__EXERCISE DATA__:
+++
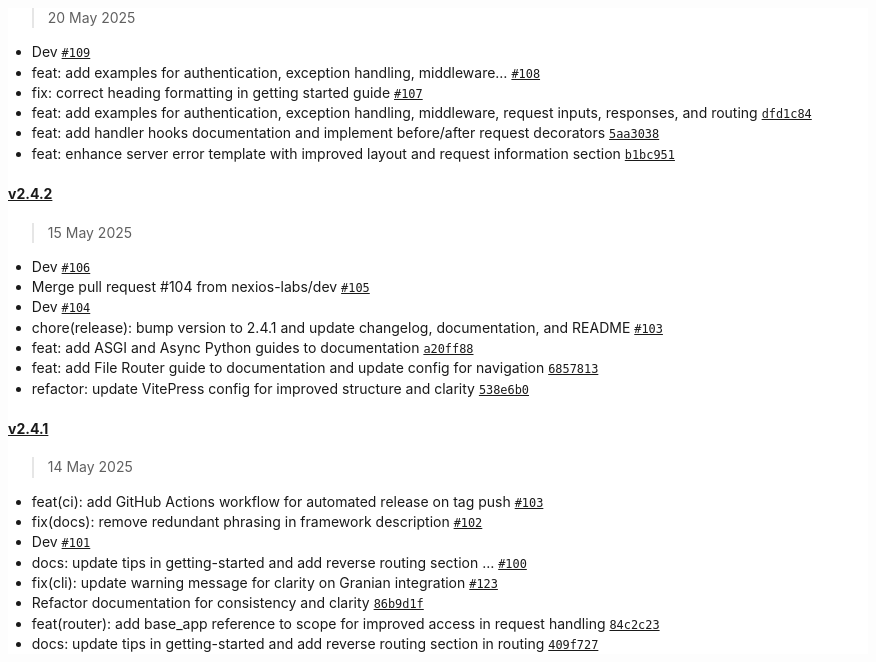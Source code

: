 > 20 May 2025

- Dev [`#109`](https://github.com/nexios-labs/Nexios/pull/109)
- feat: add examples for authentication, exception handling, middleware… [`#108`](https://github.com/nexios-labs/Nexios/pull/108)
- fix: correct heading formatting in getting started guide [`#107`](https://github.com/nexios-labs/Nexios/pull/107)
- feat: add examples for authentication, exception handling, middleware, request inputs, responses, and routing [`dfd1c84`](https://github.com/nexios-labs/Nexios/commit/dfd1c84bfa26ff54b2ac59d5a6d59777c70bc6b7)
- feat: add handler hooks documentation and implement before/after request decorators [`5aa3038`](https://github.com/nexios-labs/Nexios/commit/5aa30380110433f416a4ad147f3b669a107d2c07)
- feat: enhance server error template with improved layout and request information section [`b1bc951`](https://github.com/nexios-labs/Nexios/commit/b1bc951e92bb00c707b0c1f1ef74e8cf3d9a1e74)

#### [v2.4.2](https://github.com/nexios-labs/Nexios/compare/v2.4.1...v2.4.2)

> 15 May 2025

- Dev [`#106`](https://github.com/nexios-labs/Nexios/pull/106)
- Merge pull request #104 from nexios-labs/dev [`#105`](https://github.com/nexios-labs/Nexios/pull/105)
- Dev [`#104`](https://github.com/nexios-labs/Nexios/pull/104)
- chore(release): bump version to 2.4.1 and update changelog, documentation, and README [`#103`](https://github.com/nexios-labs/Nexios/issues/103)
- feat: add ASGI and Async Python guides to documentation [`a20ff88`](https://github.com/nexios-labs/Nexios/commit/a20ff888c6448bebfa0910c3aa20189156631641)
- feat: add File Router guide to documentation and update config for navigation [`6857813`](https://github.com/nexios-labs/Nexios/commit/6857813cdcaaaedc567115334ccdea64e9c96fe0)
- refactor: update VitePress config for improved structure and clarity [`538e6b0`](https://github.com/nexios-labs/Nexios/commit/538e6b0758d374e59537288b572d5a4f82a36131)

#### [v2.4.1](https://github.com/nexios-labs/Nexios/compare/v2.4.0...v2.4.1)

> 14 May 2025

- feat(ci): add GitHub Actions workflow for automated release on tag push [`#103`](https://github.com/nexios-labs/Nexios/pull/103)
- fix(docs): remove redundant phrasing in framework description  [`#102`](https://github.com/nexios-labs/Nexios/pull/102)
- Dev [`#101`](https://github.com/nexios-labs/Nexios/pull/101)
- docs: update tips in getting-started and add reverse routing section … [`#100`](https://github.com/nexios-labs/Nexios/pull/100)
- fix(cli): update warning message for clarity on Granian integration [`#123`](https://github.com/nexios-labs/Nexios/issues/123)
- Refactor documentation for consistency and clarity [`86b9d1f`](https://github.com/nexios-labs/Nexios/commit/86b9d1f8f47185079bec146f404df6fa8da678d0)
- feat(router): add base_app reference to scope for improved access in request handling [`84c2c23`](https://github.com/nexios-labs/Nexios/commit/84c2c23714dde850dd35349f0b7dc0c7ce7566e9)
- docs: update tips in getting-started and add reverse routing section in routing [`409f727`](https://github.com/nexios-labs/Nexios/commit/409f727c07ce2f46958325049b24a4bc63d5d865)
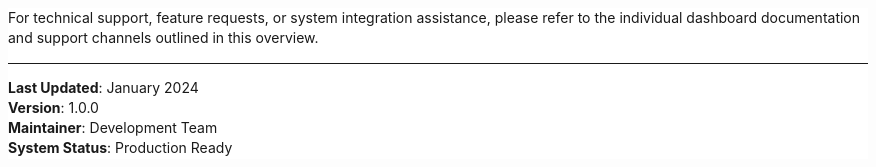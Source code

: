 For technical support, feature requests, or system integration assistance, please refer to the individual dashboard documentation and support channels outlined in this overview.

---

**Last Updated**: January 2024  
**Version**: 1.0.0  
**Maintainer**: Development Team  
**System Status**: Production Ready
+++
__PROBLEM DETAILS__:
Among the lines of the listing above, count those that hold the string "authentication", giving the count alone.

__RESULT OF THE EXERCISE__:
2